__EXERCISE INPUT__.

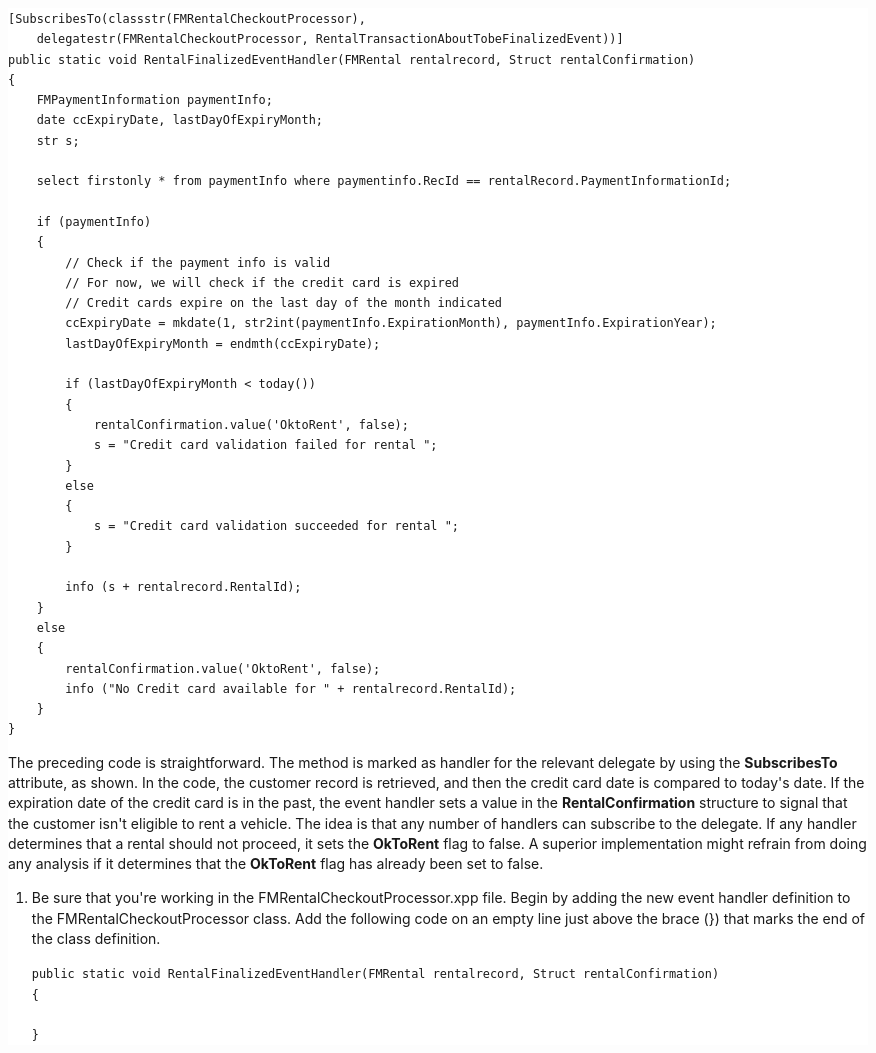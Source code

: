     [SubscribesTo(classstr(FMRentalCheckoutProcessor), 
        delegatestr(FMRentalCheckoutProcessor, RentalTransactionAboutTobeFinalizedEvent))]
    public static void RentalFinalizedEventHandler(FMRental rentalrecord, Struct rentalConfirmation)
    {
        FMPaymentInformation paymentInfo;
        date ccExpiryDate, lastDayOfExpiryMonth;
        str s;

        select firstonly * from paymentInfo where paymentinfo.RecId == rentalRecord.PaymentInformationId;

        if (paymentInfo)
        {
            // Check if the payment info is valid
            // For now, we will check if the credit card is expired
            // Credit cards expire on the last day of the month indicated
            ccExpiryDate = mkdate(1, str2int(paymentInfo.ExpirationMonth), paymentInfo.ExpirationYear);
            lastDayOfExpiryMonth = endmth(ccExpiryDate);
            
            if (lastDayOfExpiryMonth < today())
            {
                rentalConfirmation.value('OktoRent', false);
                s = "Credit card validation failed for rental ";
            }
            else
            {
                s = "Credit card validation succeeded for rental ";
            }

            info (s + rentalrecord.RentalId);
        }
        else
        {
            rentalConfirmation.value('OktoRent', false);
            info ("No Credit card available for " + rentalrecord.RentalId);
        }
    }

The preceding code is straightforward. The method is marked as handler for the relevant delegate by using the **SubscribesTo** attribute, as shown. In the code, the customer record is retrieved, and then the credit card date is compared to today's date. If the expiration date of the credit card is in the past, the event handler sets a value in the **RentalConfirmation** structure to signal that the customer isn't eligible to rent a vehicle. The idea is that any number of handlers can subscribe to the delegate. If any handler determines that a rental should not proceed, it sets the **OkToRent** flag to false. A superior implementation might refrain from doing any analysis if it determines that the **OkToRent** flag has already been set to false.

1.  Be sure that you're working in the FMRentalCheckoutProcessor.xpp file. Begin by adding the new event handler definition to the FMRentalCheckoutProcessor class. Add the following code on an empty line just above the brace (}) that marks the end of the class definition.

        public static void RentalFinalizedEventHandler(FMRental rentalrecord, Struct rentalConfirmation)
        {

        }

__EXERCISE REQUIREMENTS__.
Go through the data and return each line where the word "ccExpiryDate" appears.

__ANSWER BOX__.
        date ccExpiryDate, lastDayOfExpiryMonth;
            ccExpiryDate = mkdate(1, str2int(paymentInfo.ExpirationMonth), paymentInfo.ExpirationYear);
            lastDayOfExpiryMonth = endmth(ccExpiryDate);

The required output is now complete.